Puis soudain, coup de tonnerre dans un ciel bleu. Une crise économique frappa soudainement et brutalement, débutant à la fin de 1957, pour s’aggraver en 1958. Les ventes s’écroulèrent dans certains cas de 50 %, sauf celles de la Rambler qui elles, avaient plus que doublé. Soudain, les quelques styliciens qui faisaient des recherches sur la conception d’une auto compacte, victimes des moqueries de leurs collègues, devinrent tout à coup des héros. La première marque à réagir fut Studebaker, avec sa Lark 1959. Chez les trois grands, Chrysler, Ford et GM, on avait également décidé de cesser l’aveuglement volontaire et de riposter.
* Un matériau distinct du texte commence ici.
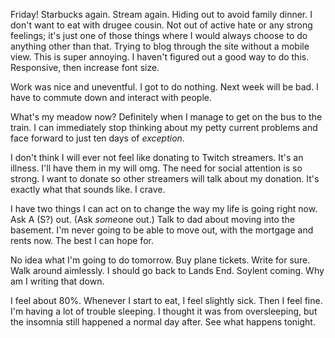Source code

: Friday! Starbucks again. Stream again. Hiding out to avoid family dinner. I don't want to eat with drugee cousin. Not out of active hate or any strong feelings; it's just one of those things where I would always choose to do anything other than that. Trying to blog through the site without a mobile view. This is super annoying. I haven't figured out a good way to do this. Responsive, then increase font size.

Work was nice and uneventful. I got to do nothing. Next week will be bad. I have to commute down and interact with people.

What's my meadow now? Definitely when I manage to get on the bus to the train. I can immediately stop thinking about my petty current problems and face forward to just ten days of *exception*.

I don't think I will ever not feel like donating to Twitch streamers. It's an illness. I'll have them in my will omg. The need for social attention is so strong. I want to donate so other streamers will talk about my donation. It's exactly what that sounds like. I crave.

I have two things I can act on to change the way my life is going right now. Ask A (S?) out. (Ask *some*one out.) Talk to dad about moving into the basement. I'm never going to be able to move out, with the mortgage and rents now. The best I can hope for.

No idea what I'm going to do tomorrow. Buy plane tickets. Write for sure. Walk around aimlessly. I should go back to Lands End. Soylent coming. Why am I writing that down. 

I feel about 80%. Whenever I start to eat, I feel slightly sick. Then I feel fine. I'm having a lot of trouble sleeping. I thought it was from oversleeping, but the insomnia still happened a normal day after. See what happens tonight.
Il s’agissait d’une décision déterminante pour eux, car à l’époque le mantra des styliciens était plus long, plus large, plus gros. Pour eux, une voiture compacte était une hérésie. Tout à coup, dans les studios de dessin des compagnies, une atmosphère d’urgence régnait. Les gestionnaires de GM confiaient la mission de concevoir une Volkswagen six cylindres, à la Division Chevrolet. Elle porta le nom de Corvair. Le mot air voulait sans doute souligner que son moteur, situé à l’arrière, était refroidi à l’air. Chrysler adopta une autre route. Le dessin de sa carrosserie se disait d’inspiration européenne. Le résultat fut une automobile au dessin torturé, c’est le moins que l’on puisse dire. Sa motorisation était nouvelle, avec un six cylindres, incliné à 30 degrés, de 101 ch. Chez Ford, ont était en plein psychodrame, après le lancement de la Edsel 1958. Produire cette voiture de gamme intermédiaire, avait été décidé, au début des années cinquante. Toutefois, quand elle arriva sur le marché, la crise économique qui faisait rage avait décimé la clientèle s’adressant à cette catégorie de véhicules. Comme un malheur n’arrive jamais seul, Robert McNamara occupait le poste de président de Ford. Or, ce dernier avait comme priorité de faire disparaitre la Edsel, qu’il voyait comme une menace à sa Division Ford. Privée de marché et de soutiens, la Edsel n’avait aucune chance de survivre et devait disparaitre, ce qu’elle fit en 1960. Par ailleurs, McNamara apporta un soutien indéfectible à la nouvelle compacte. Dès que la décision de la produire fut prise, il mit les concepteurs à l’oeuvre, en établissant comme paramètre un empattement entre 100 et 110 pouces, un intérieur capable d’accueillir six passagers, avec un prix de vente à moins de 2 000,00 $.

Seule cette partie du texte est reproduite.